The purchase event and e-commerce
The purchase event records a completed transaction and anchors all e-commerce reporting: revenue, items, and conversion value. It carries a transaction id, a value and currency, and an items array describing what was bought. The discipline is to record the order, not the customer — product and revenue data belong in the event, personal identity does not.
What this means
In GA4 e-commerce, purchase is a recommended event with defined parameters: transaction_id, value, currency, and an items array (item_id, item_name, price, quantity). Those parameters drive revenue, average order value, and product-performance reports. Other steps — view_item, add_to_cart, begin_checkout — lead up to it.

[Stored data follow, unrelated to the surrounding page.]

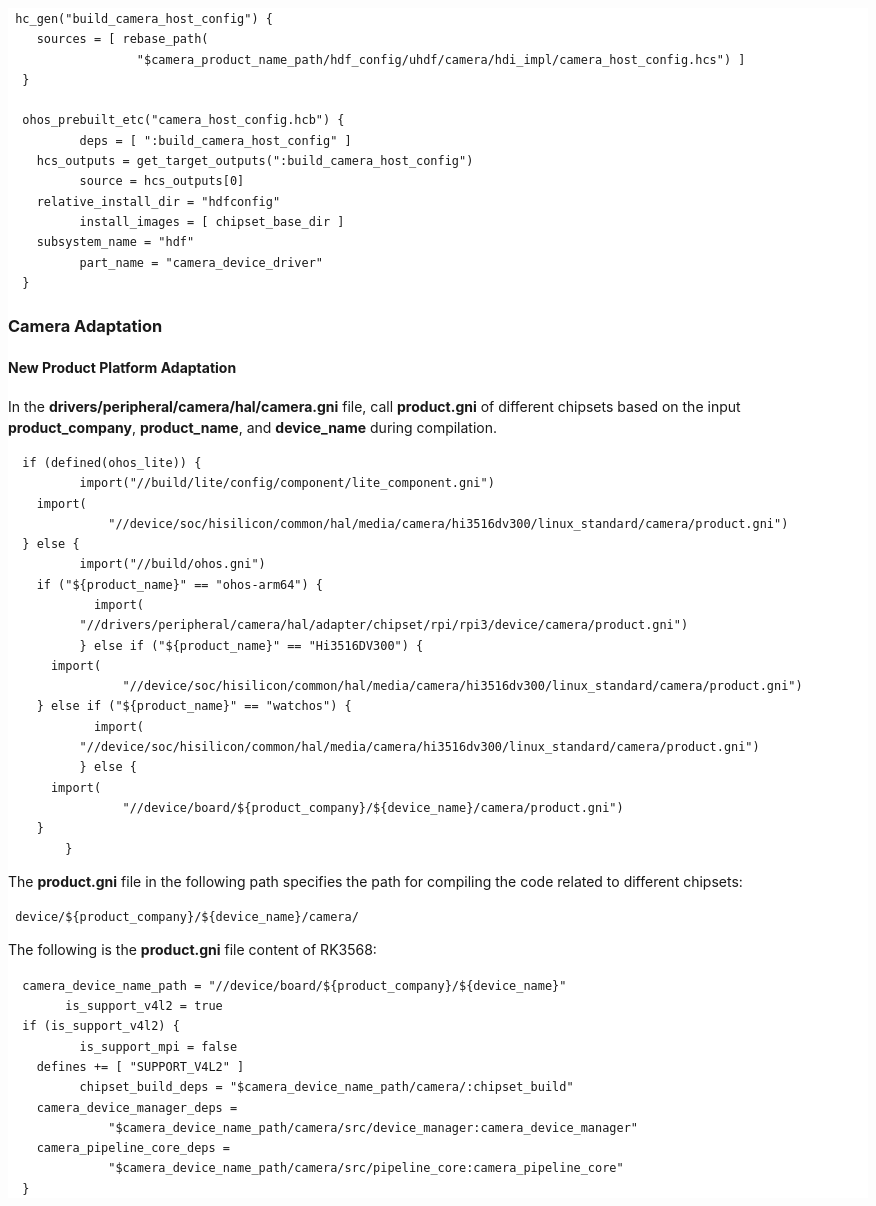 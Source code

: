 
     hc_gen("build_camera_host_config") {
        sources = [ rebase_path(
                      "$camera_product_name_path/hdf_config/uhdf/camera/hdi_impl/camera_host_config.hcs") ]
      }
            
      ohos_prebuilt_etc("camera_host_config.hcb") {
              deps = [ ":build_camera_host_config" ]
        hcs_outputs = get_target_outputs(":build_camera_host_config")
              source = hcs_outputs[0]
        relative_install_dir = "hdfconfig"
              install_images = [ chipset_base_dir ]
        subsystem_name = "hdf"
              part_name = "camera_device_driver"
      }

### Camera Adaptation

####   New Product Platform Adaptation


In the **drivers/peripheral/camera/hal/camera.gni** file, call **product.gni** of different chipsets based on the input **product_company**, **product_name**, and **device_name** during compilation.    

      if (defined(ohos_lite)) {
              import("//build/lite/config/component/lite_component.gni")
        import(
                  "//device/soc/hisilicon/common/hal/media/camera/hi3516dv300/linux_standard/camera/product.gni")
      } else {
              import("//build/ohos.gni")
        if ("${product_name}" == "ohos-arm64") {
                import(
              "//drivers/peripheral/camera/hal/adapter/chipset/rpi/rpi3/device/camera/product.gni")
              } else if ("${product_name}" == "Hi3516DV300") {
          import(
                    "//device/soc/hisilicon/common/hal/media/camera/hi3516dv300/linux_standard/camera/product.gni")
        } else if ("${product_name}" == "watchos") {
                import(
              "//device/soc/hisilicon/common/hal/media/camera/hi3516dv300/linux_standard/camera/product.gni")
              } else {
          import(
                    "//device/board/${product_company}/${device_name}/camera/product.gni")
        }
            }

The **product.gni** file in the following path specifies the path for compiling the code related to different chipsets:

```
 device/${product_company}/${device_name}/camera/
```

The following is the **product.gni** file content of RK3568:

      camera_device_name_path = "//device/board/${product_company}/${device_name}"
            is_support_v4l2 = true
      if (is_support_v4l2) {
              is_support_mpi = false
        defines += [ "SUPPORT_V4L2" ]
              chipset_build_deps = "$camera_device_name_path/camera/:chipset_build"
        camera_device_manager_deps =
                  "$camera_device_name_path/camera/src/device_manager:camera_device_manager"
        camera_pipeline_core_deps =
                  "$camera_device_name_path/camera/src/pipeline_core:camera_pipeline_core"
      }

Deduplication and identity
Send the purchase event once per order. A stable transaction_id lets the platform deduplicate if the confirmation page is reloaded, so revenue is not double-counted. Keep the buyer out of it: the transaction_id should reference the order, not the person, and no email or address belongs in parameters.
- Core params: transaction_id, value, currency, items[]
- Stable transaction_id deduplicates reloads
- Order/product data yes; buyer identity no
How it appears in analytics and logs
A purchase event means an order completed. Duplicate transaction ids mean double-counted revenue; missing purchases mean under-reported revenue, often from a tracker that does not fire on the confirmation step.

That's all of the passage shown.